Horford, who has only just started to show signs of aging at 32, though, might just be able to pull it off. In earlier eras, it was a rare player who could last into their mid-thirties in any position, and big men tend to age the worst, then as now (Robert Parish stands out as a notable example from the Boston Celtics' past).
But medical science is improving, and with it, "load management" - that euphemism for rest we've been hearing so much of this season (and while I support the concept, that name has got to go). So, players are increasingly staying in the game as productive, non- "locker-room presence" kind of players; just looking at Vince Carter's hops serves as a good example as any out there.
Al Horford is playing some of the best basketball of his Celtics career this year and he tells @bostonsportsbsj that he doesn't plan on stopping anytime soon: “For me, as long as I’m healthy and feel good, I would like to play until I’m 40." https://t.co/7AtfC1biRg
So, upon hearing from Boston Sports Journal's Brian Robb that Al is interested in sticking around for another eight or so seasons isn't as crazy as it might have once sounded - if he can further adapt his game to minimize inside contact as he enters the second half of his thirties, he should be able to age gracefully into a rotation and then reserve role, relying on his shooting and timing to remain a valuable player. Said Al (via Robb):
"For me, as long as I'm healthy and feel good, I would like to play until I'm 40 ...Why not? As long as I'm healthy and feel good. I don't want to be out there struggling or hurt or things like that. I really take the time to work on my body and I enjoy the game, so I wouldn't see why I wouldn't keep playing on it. I'm not going to put a limit on it. I'm just going to keep playing as long as I feel good."

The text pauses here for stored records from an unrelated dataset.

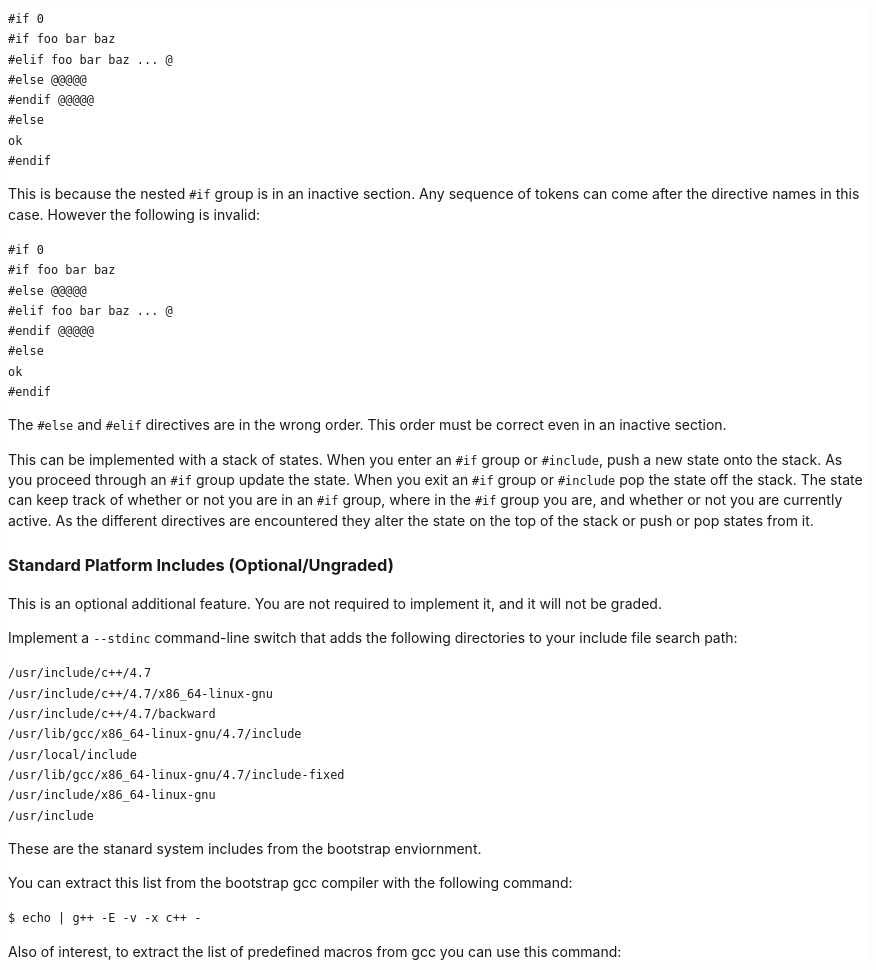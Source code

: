     #if 0
    #if foo bar baz
    #elif foo bar baz ... @
    #else @@@@@
    #endif @@@@@
    #else
    ok
    #endif

This is because the nested `#if` group is in an inactive section. Any sequence of tokens can come after the directive names in this case. However the following is invalid:

    #if 0
    #if foo bar baz
    #else @@@@@
    #elif foo bar baz ... @
    #endif @@@@@
    #else
    ok
    #endif

The `#else` and `#elif` directives are in the wrong order. This order must be correct even in an inactive section.

This can be implemented with a stack of states. When you enter an `#if` group or `#include`, push a new state onto the stack. As you proceed through an `#if` group update the state. When you exit an `#if` group or `#include` pop the state off the stack. The state can keep track of whether or not you are in an `#if` group, where in the `#if` group you are, and whether or not you are currently active. As the different directives are encountered they alter the state on the top of the stack or push or pop states from it.

### Standard Platform Includes (Optional/Ungraded)

This is an optional additional feature. You are not required to implement it, and it will not be graded.

Implement a `--stdinc` command-line switch that adds the following directories to your include file search path:

    /usr/include/c++/4.7
    /usr/include/c++/4.7/x86_64-linux-gnu
    /usr/include/c++/4.7/backward
    /usr/lib/gcc/x86_64-linux-gnu/4.7/include
    /usr/local/include
    /usr/lib/gcc/x86_64-linux-gnu/4.7/include-fixed
    /usr/include/x86_64-linux-gnu
    /usr/include

These are the stanard system includes from the bootstrap enviornment.

You can extract this list from the bootstrap gcc compiler with the following command:

    $ echo | g++ -E -v -x c++ -

Also of interest, to extract the list of predefined macros from gcc you can use this command:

Something to the tune of four years and over the $50 million mark sounds about right, perhaps structured with anticipation of other signings as Boston's youth movement exits their rookie-scale deals. Occasional off nights like last night aside, Al is still proving to be low-key one of the league's best big men on both ends of the floor, and should remain capable of contributing at a high level for much of not all of such a deal.